Please set down only the lines below starting with the line with "This is a free moon which has 2 fire exits." and going on through the line with "samples of work", verbatim and without pictures.
START Provided entries
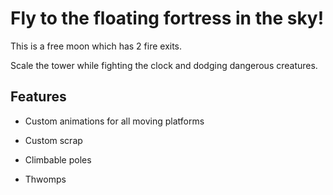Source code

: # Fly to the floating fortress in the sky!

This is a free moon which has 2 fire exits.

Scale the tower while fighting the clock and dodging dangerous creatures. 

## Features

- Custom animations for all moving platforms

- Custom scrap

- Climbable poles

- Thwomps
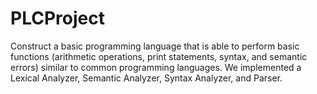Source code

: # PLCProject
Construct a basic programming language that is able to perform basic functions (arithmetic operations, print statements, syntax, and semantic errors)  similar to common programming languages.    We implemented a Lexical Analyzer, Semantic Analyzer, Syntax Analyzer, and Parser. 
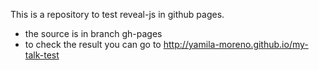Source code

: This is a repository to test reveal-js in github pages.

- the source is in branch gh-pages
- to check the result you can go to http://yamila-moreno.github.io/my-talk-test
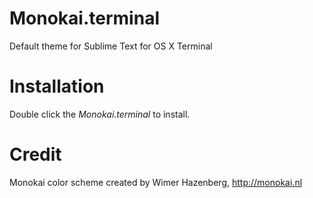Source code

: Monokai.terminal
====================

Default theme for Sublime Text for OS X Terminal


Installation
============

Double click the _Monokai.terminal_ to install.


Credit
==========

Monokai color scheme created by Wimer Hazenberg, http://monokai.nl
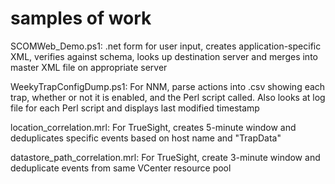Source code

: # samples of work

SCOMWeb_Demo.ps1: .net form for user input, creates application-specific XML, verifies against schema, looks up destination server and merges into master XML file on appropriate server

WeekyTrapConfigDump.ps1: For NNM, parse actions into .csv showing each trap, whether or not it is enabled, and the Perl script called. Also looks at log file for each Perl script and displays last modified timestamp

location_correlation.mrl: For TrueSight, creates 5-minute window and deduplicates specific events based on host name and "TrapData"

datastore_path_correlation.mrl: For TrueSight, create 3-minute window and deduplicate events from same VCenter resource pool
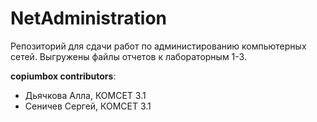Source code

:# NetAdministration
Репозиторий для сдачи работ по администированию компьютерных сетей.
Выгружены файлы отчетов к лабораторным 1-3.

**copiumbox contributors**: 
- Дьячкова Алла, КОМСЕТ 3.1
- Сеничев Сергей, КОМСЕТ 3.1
END Provided entries
START Provided entries
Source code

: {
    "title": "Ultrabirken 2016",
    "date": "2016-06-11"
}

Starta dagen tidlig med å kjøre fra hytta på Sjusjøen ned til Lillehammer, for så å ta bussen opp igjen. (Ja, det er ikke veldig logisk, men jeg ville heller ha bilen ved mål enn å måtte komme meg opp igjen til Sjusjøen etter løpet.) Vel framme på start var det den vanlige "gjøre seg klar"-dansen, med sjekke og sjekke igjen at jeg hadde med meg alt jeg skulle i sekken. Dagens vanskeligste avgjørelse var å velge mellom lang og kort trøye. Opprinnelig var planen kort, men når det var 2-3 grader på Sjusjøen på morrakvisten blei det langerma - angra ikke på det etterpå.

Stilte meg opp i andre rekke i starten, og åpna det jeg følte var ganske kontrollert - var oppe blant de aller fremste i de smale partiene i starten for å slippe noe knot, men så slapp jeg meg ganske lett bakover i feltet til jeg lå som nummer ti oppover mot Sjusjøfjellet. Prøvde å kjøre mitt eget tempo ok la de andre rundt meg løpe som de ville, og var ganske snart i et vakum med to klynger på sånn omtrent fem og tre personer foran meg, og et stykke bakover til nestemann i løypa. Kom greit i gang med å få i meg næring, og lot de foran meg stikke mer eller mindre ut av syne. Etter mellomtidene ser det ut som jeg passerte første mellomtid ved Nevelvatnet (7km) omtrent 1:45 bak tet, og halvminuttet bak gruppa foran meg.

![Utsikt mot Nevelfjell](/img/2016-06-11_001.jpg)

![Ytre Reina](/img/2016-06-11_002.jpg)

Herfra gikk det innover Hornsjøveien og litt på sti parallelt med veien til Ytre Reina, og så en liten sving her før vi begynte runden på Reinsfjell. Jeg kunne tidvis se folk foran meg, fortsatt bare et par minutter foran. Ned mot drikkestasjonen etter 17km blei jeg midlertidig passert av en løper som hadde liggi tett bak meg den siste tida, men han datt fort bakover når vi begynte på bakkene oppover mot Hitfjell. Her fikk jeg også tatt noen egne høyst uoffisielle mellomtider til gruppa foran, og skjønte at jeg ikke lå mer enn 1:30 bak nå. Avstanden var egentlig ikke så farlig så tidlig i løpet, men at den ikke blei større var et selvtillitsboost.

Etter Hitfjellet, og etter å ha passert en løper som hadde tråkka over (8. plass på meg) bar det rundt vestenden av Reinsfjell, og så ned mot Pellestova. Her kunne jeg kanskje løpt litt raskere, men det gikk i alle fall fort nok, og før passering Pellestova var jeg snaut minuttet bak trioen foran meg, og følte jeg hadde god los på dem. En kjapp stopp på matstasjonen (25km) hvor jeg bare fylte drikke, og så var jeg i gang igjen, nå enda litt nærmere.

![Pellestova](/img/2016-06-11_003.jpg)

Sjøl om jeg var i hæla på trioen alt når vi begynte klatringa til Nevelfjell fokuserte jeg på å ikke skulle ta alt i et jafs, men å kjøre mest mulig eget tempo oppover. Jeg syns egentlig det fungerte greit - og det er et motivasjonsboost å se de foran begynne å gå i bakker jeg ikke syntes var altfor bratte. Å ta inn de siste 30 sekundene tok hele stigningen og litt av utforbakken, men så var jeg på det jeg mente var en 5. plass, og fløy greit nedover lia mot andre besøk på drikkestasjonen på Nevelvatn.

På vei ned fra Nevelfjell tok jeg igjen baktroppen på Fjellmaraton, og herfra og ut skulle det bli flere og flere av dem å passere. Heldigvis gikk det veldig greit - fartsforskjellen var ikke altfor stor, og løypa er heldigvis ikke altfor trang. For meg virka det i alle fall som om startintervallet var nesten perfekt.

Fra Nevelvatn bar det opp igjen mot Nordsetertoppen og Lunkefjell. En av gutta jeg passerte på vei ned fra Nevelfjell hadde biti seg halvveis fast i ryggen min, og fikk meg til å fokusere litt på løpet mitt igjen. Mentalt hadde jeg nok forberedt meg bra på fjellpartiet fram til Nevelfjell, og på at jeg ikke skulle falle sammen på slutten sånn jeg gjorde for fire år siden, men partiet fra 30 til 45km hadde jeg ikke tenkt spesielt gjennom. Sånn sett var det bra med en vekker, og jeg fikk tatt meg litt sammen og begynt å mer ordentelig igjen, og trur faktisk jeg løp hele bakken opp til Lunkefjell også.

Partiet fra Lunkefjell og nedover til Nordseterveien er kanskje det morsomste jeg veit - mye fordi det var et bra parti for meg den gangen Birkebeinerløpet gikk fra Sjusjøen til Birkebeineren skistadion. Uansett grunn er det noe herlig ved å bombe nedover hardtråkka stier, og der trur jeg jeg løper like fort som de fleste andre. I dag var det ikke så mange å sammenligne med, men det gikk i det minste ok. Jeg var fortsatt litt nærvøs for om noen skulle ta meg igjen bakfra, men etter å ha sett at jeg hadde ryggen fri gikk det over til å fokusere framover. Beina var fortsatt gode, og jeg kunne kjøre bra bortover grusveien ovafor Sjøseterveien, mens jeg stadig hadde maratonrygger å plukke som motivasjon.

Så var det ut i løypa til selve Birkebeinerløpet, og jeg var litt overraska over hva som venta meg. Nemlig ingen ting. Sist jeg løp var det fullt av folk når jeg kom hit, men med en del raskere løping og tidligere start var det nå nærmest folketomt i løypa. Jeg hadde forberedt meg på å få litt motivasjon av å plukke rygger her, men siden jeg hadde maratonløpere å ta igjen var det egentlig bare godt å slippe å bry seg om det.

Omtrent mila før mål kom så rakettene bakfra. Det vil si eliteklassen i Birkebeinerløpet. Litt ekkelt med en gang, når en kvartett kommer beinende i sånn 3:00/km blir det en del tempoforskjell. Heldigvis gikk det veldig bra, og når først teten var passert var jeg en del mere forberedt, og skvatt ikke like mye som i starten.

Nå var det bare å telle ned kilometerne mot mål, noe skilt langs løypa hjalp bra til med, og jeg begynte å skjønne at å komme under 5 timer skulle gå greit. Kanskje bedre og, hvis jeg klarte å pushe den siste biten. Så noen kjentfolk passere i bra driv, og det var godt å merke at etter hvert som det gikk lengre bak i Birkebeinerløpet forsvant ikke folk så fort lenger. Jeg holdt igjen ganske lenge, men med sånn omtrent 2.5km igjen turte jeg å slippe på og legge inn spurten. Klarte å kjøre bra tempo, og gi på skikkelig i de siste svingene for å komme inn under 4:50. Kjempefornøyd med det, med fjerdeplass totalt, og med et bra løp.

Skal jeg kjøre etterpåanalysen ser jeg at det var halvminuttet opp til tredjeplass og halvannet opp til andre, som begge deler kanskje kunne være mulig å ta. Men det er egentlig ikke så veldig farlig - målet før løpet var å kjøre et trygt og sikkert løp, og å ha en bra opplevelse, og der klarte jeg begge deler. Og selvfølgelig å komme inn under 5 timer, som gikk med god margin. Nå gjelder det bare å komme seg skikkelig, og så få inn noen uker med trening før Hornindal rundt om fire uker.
END Provided entries
START Provided entries
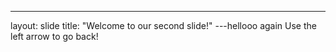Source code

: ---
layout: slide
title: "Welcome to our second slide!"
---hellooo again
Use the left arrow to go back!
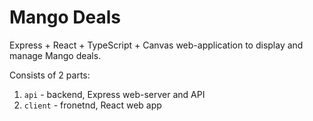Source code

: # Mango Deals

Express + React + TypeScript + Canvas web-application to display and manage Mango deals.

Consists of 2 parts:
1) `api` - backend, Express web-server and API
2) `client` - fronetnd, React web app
END Provided entries
**The answer**
This is a free moon which has 2 fire exits.

Scale the tower while fighting the clock and dodging dangerous creatures. 

## Features

- Custom animations for all moving platforms

- Custom scrap

- Climbable poles

- Thwomps
Source code

: # PLCProject
Construct a basic programming language that is able to perform basic functions (arithmetic operations, print statements, syntax, and semantic errors)  similar to common programming languages.    We implemented a Lexical Analyzer, Semantic Analyzer, Syntax Analyzer, and Parser. 
Source code

: This is a repository to test reveal-js in github pages.

- the source is in branch gh-pages
- to check the result you can go to http://yamila-moreno.github.io/my-talk-test
Source code

: Monokai.terminal
====================

Default theme for Sublime Text for OS X Terminal


Installation
============

Double click the _Monokai.terminal_ to install.


Credit
==========

Monokai color scheme created by Wimer Hazenberg, http://monokai.nl
Source code

: # samples of work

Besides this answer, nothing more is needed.